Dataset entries
<<<<

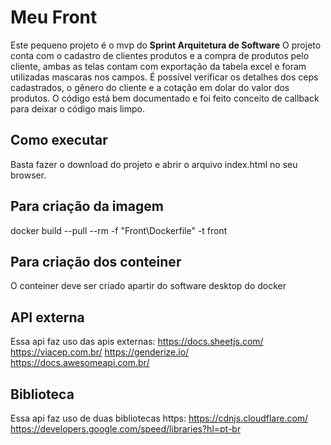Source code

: # Meu Front

Este pequeno projeto é o mvp do **Sprint Arquitetura de Software**
O projeto conta com o cadastro de clientes produtos e a compra de produtos pelo cliente, ambas as telas contam com exportação da tabela excel e foram utilizadas mascaras nos campos. É possível verificar os detalhes dos ceps cadastrados, o gênero do cliente e a cotação em dolar do valor dos produtos. O código está bem documentado e foi feito conceito de callback para deixar o código mais limpo.

## Como executar

Basta fazer o download do projeto e abrir o arquivo index.html no seu browser.

## Para criação da imagem

docker build --pull --rm -f "Front\Dockerfile" -t front

## Para criação dos conteiner

O conteiner deve ser criado apartir do software desktop do docker

## API externa

Essa api faz uso das apis externas:
https://docs.sheetjs.com/
https://viacep.com.br/
https://genderize.io/
https://docs.awesomeapi.com.br/

## Biblioteca

Essa api faz uso de duas bibliotecas https:
https://cdnjs.cloudflare.com/
https://developers.google.com/speed/libraries?hl=pt-br
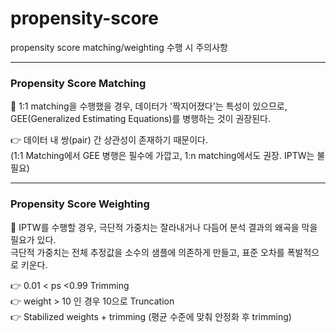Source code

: # propensity-score
propensity score matching/weighting 수행 시 주의사항

---
### Propensity Score Matching

🧠 1:1 matching을 수행했을 경우, 데이터가 '짝지어졌다'는 특성이 있으므로,  
GEE(Generalized Estimating Equations)를 병행하는 것이 권장된다.  

👉 데이터 내 쌍(pair) 간 상관성이 존재하기 때문이다.  
(1:1 Matching에서 GEE 병행은 필수에 가깝고, 1:n matching에서도 권장. IPTW는 불필요)  

---
### Propensity Score Weighting

🧠 IPTW를 수행할 경우, 극단적 가중치는 잘라내거나 다듬어 분석 결과의 왜곡을 막을 필요가 있다.  
극단적 가중치는 전체 추정값을 소수의 샘플에 의존하게 만들고, 표준 오차를 폭발적으로 키운다.  

👉 0.01 < ps <0.99 Trimming  
👉 weight > 10 인 경우 10으로 Truncation  
👉 Stabilized weights + trimming (평균 수준에 맞춰 안정화 후 trimming)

>>>>

To do
Lines holding the word "docker" are the answer; copy each one from the records above.

Problem solution
docker build --pull --rm -f "Front\Dockerfile" -t front
O conteiner deve ser criado apartir do software desktop do docker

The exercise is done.